Commenting winning the Award, which this year carried a $100,000 prize, Andriessen said: “Just before the Second World War, I was born in a side street by a small canal in the medieval centre of Utrecht. Believe me, 71 years later, getting the world-famous Grawemeyer Award for La Commedia seems to be completely unreal. How could this happen?
“When I was four years old my father walked with me over the bridge of the canal to St Catherine’s Cathedral. In that church he played the organ and conducted the choir which twice a week included 40 boy trebles (girl sopranos were permitted only 25 years later). Did it all start sometime then? Perhaps it was hearing him play the organ when I started composing ten years later (I simply began by imitating my father and my 14-year-older brother Jurriaan). My father taught me: ‘Don’t think you are important, we are just worms, but we have the duty to serve the music and write as well as we can’.”

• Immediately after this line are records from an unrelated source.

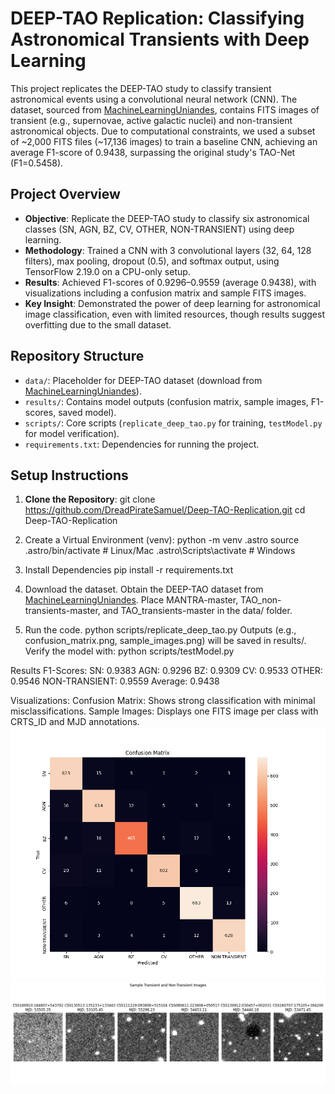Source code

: # DEEP-TAO Replication: Classifying Astronomical Transients with Deep Learning

This project replicates the DEEP-TAO study [](https://arxiv.org/pdf/2503.16714) to classify transient astronomical events using a convolutional neural network (CNN). The dataset, sourced from [MachineLearningUniandes](https://github.com/MachineLearningUniandes), contains FITS images of transient (e.g., supernovae, active galactic nuclei) and non-transient astronomical objects. Due to computational constraints, we used a subset of ~2,000 FITS files (~17,136 images) to train a baseline CNN, achieving an average F1-score of 0.9438, surpassing the original study's TAO-Net (F1=0.5458).

## Project Overview
- **Objective**: Replicate the DEEP-TAO study to classify six astronomical classes (SN, AGN, BZ, CV, OTHER, NON-TRANSIENT) using deep learning.
- **Methodology**: Trained a CNN with 3 convolutional layers (32, 64, 128 filters), max pooling, dropout (0.5), and softmax output, using TensorFlow 2.19.0 on a CPU-only setup.
- **Results**: Achieved F1-scores of 0.9296–0.9559 (average 0.9438), with visualizations including a confusion matrix and sample FITS images.
- **Key Insight**: Demonstrated the power of deep learning for astronomical image classification, even with limited resources, though results suggest overfitting due to the small dataset.

## Repository Structure
- `data/`: Placeholder for DEEP-TAO dataset (download from [MachineLearningUniandes](https://github.com/MachineLearningUniandes)).
- `results/`: Contains model outputs (confusion matrix, sample images, F1-scores, saved model).
- `scripts/`: Core scripts (`replicate_deep_tao.py` for training, `testModel.py` for model verification).
- `requirements.txt`: Dependencies for running the project.

## Setup Instructions
1. **Clone the Repository**:
   git clone https://github.com/DreadPirateSamuel/Deep-TAO-Replication.git
   cd Deep-TAO-Replication

2. Create a Virtual Environment (venv):
   python -m venv .astro
   source .astro/bin/activate  # Linux/Mac
   .astro\Scripts\activate     # Windows

3. Install Dependencies
pip install -r requirements.txt

4. Download the dataset. Obtain the DEEP-TAO dataset from [MachineLearningUniandes](https://github.com/MachineLearningUniandes). Place MANTRA-master, TAO_non-transients-master, and TAO_transients-master in the data/ folder.

5. Run the code.
python scripts/replicate_deep_tao.py
Outputs (e.g., confusion_matrix.png, sample_images.png) will be saved in results/. Verify the model with:
python scripts/testModel.py

Results
F1-Scores:
SN: 0.9383
AGN: 0.9296
BZ: 0.9309
CV: 0.9533
OTHER: 0.9546
NON-TRANSIENT: 0.9559
Average: 0.9438


Visualizations:
Confusion Matrix: Shows strong classification with minimal misclassifications.
Sample Images: Displays one FITS image per class with CRTS_ID and MJD annotations.
<img src="results/confusion_matrix.png" alt="Confusion Matrix">
<img src="results/sample_images.png" alt="Sample Images">
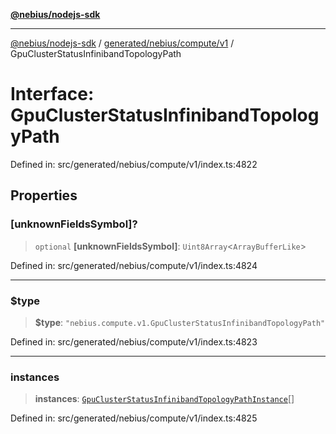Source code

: [**@nebius/nodejs-sdk**](../../../../../README.md)

***

[@nebius/nodejs-sdk](../../../../../README.md) / [generated/nebius/compute/v1](../README.md) / GpuClusterStatusInfinibandTopologyPath

# Interface: GpuClusterStatusInfinibandTopologyPath

Defined in: src/generated/nebius/compute/v1/index.ts:4822

## Properties

### \[unknownFieldsSymbol\]?

> `optional` **\[unknownFieldsSymbol\]**: `Uint8Array`\<`ArrayBufferLike`\>

Defined in: src/generated/nebius/compute/v1/index.ts:4824

***

### $type

> **$type**: `"nebius.compute.v1.GpuClusterStatusInfinibandTopologyPath"`

Defined in: src/generated/nebius/compute/v1/index.ts:4823

***

### instances

> **instances**: [`GpuClusterStatusInfinibandTopologyPathInstance`](GpuClusterStatusInfinibandTopologyPathInstance.md)[]

Defined in: src/generated/nebius/compute/v1/index.ts:4825
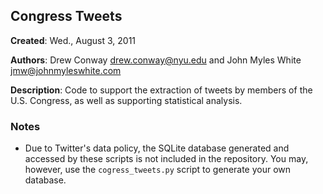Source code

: ## Congress Tweets ##

**Created**: Wed., August 3, 2011

**Authors**: Drew Conway <drew.conway@nyu.edu> and John Myles White <jmw@johnmyleswhite.com>

**Description**: Code to support the extraction of tweets by members of the U.S. Congress, as well as supporting statistical analysis.

### Notes ###

 - Due to Twitter's data policy, the SQLite database generated and accessed by these scripts is not included in the repository.  You may, however, use the `cogress_tweets.py` script to generate your own database.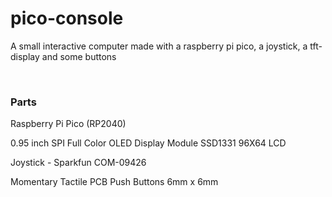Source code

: # pico-console
A small interactive computer made with a raspberry pi pico, a joystick, a tft-display and some buttons

<br>

### Parts

Raspberry Pi Pico (RP2040)

0.95 inch SPI Full Color OLED Display Module SSD1331 96X64 LCD

Joystick - Sparkfun COM-09426

Momentary Tactile PCB Push Buttons 6mm x 6mm

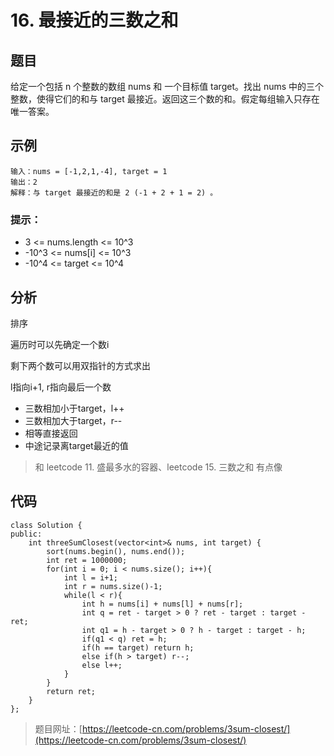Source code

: # 16. 最接近的三数之和

## 题目

给定一个包括 n 个整数的数组 nums 和 一个目标值 target。找出 nums 中的三个整数，使得它们的和与 target 最接近。返回这三个数的和。假定每组输入只存在唯一答案。

## 示例

	输入：nums = [-1,2,1,-4], target = 1
	输出：2
	解释：与 target 最接近的和是 2 (-1 + 2 + 1 = 2) 。

### 提示：

* 3 <= nums.length <= 10^3
* -10^3 <= nums[i] <= 10^3
* -10^4 <= target <= 10^4

## 分析

排序

遍历时可以先确定一个数i

剩下两个数可以用双指针的方式求出

l指向i+1, r指向最后一个数

* 三数相加小于target，l++
* 三数相加大于target，r--
* 相等直接返回
* 中途记录离target最近的值

> 和 leetcode 11. 盛最多水的容器、leetcode 15. 三数之和 有点像

## 代码

	class Solution {
	public:
	    int threeSumClosest(vector<int>& nums, int target) {
	        sort(nums.begin(), nums.end());
	        int ret = 1000000;
	        for(int i = 0; i < nums.size(); i++){
	            int l = i+1;
	            int r = nums.size()-1;
	            while(l < r){
	                int h = nums[i] + nums[l] + nums[r];
	                int q = ret - target > 0 ? ret - target : target - ret;
	                int q1 = h - target > 0 ? h - target : target - h;
	                if(q1 < q) ret = h;
	                if(h == target) return h;
	                else if(h > target) r--;
	                else l++;
	            }
	        }
	        return ret;
	    }
	};

> 题目网址：[https://leetcode-cn.com/problems/3sum-closest/](https://leetcode-cn.com/problems/3sum-closest/)
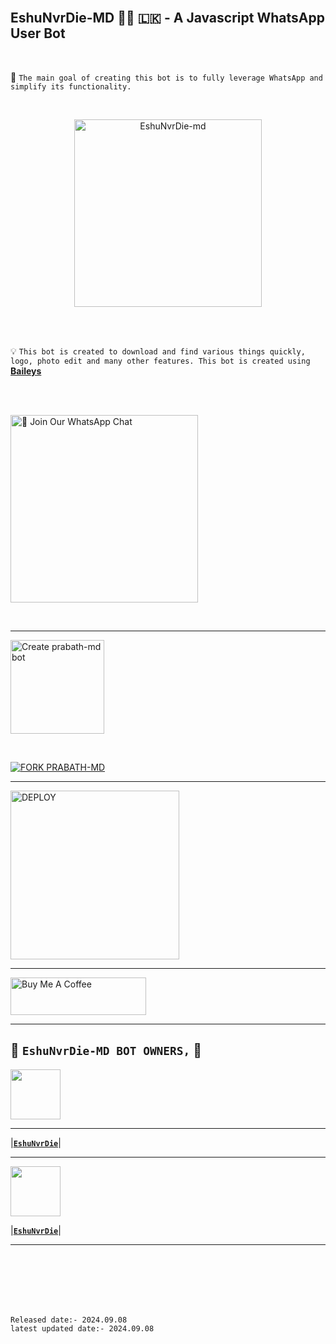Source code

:<br>

## EshuNvrDie-MD 👨‍💻 🇱🇰 - A Javascript WhatsApp User Bot

<br>

🔮 `The main goal of creating this bot is to fully leverage WhatsApp and simplify its functionality.`

<br>
 
  <p align="center">  
  <a href="https://telegra.ph/file/d770e9828efe3c1311743.jpg">
    <img alt="EshuNvrDie-md" height="300" src="https://telegra.ph/file/d770e9828efe3c1311743.jpg">
    
  
  </a>
</p>  


<br>
<br>

💡 `This bot is created to download and find various things quickly, logo, photo edit and many other features. This bot is created using` **[Baileys](https://github.com/WhiskeySockets/Baileys)**


<br>
<br>

<a href="https://api.whatsapp.com/send?phone=94789119916&text=*Hello👨‍💻🇱🇰EshuNvrDie-MD_BOT_OWNER*"><img src="https://img.shields.io/badge/%F0%9F%8E%89%20Join%20Our%20WhatsApp%20Channel-black" alt="📎 Join Our WhatsApp Chat" width="300"></a>

<br>

---

<a href="https://www.prabath-md-official-web.com/"><img src="https://img.shields.io/badge/DEPLOY-greeen" alt="Create prabath-md bot" width="150"></a>

<br>

[![FORK PRABATH-MD](https://img.shields.io/badge/FORK%20-EshuNvrDie-white)](https://github.com/Eshankawi/EshuNvrDie-MD/fork)

 ---
 
<a href="https://eshunvrdie-md-terms-and-rules.vercel.app/"><img src="https://img.shields.io/badge/Read%20Our%20Terms%20and%20Conditions-red" alt="DEPLOY" width="270"></a>

---

<a href="https://www.buymeacoffee.com/eshankawishka" target="_blank"><img src="https://cdn.buymeacoffee.com/buttons/v2/default-yellow.png" alt="Buy Me A Coffee" style="height: 60px !important;width: 217px !important;" ></a>

---

## 👑 **`EshuNvrDie-MD BOT OWNERS,`** 👑


   <a href="https://github.com/Eshankawi/EshuNvrDie-MD"><img src="https://telegra.ph/file/d770e9828efe3c1311743.jpg" width=80 height=80></a>   

---

|**[`EshuNvrDie`](https://github.com/Eshankawi/EshuNvrDie-MD?tab=readme-ov-file)**|

---

<a href="https://github.com/Eshankawi/EshuNvrDie-MD"><img src="https://telegra.ph/file/d770e9828efe3c1311743.jpg" width=80 height=80></a> 

|**[`EshuNvrDie`](https://github.com/Eshankawi/EshuNvrDie-MD?tab=readme-ov-file)**|

---

<br>
<br>
<br>
<br>
<br>

`Released date:- 2024.09.08`
<br>
`latest updated date:- 2024.09.08`
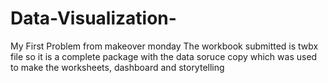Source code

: # Data-Visualization- 
My First Problem from makeover monday
The workbook submitted is twbx file so it is a complete package with the data soruce copy which was used to make the worksheets, dashboard and storytelling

Andriessen had dedicated the score to his wife Jeanette, who fell seriously ill while he was composing La Commedia and died before its premiere.
The Grawemeyer Award for Music Composition is awarded every year by the University of Louisville, along with prizes for education, ideas improving world order, religion and psychology. The first winner, in 1985, was Witold Lutoslawski for his Third Symphony, while subsequent winners have included György Ligeti, Harrison Birtwistle, John Adams, Tan Dun, Thomas Adès, Pierre Boulez, Kaija Saariaho and – last year – York Höller.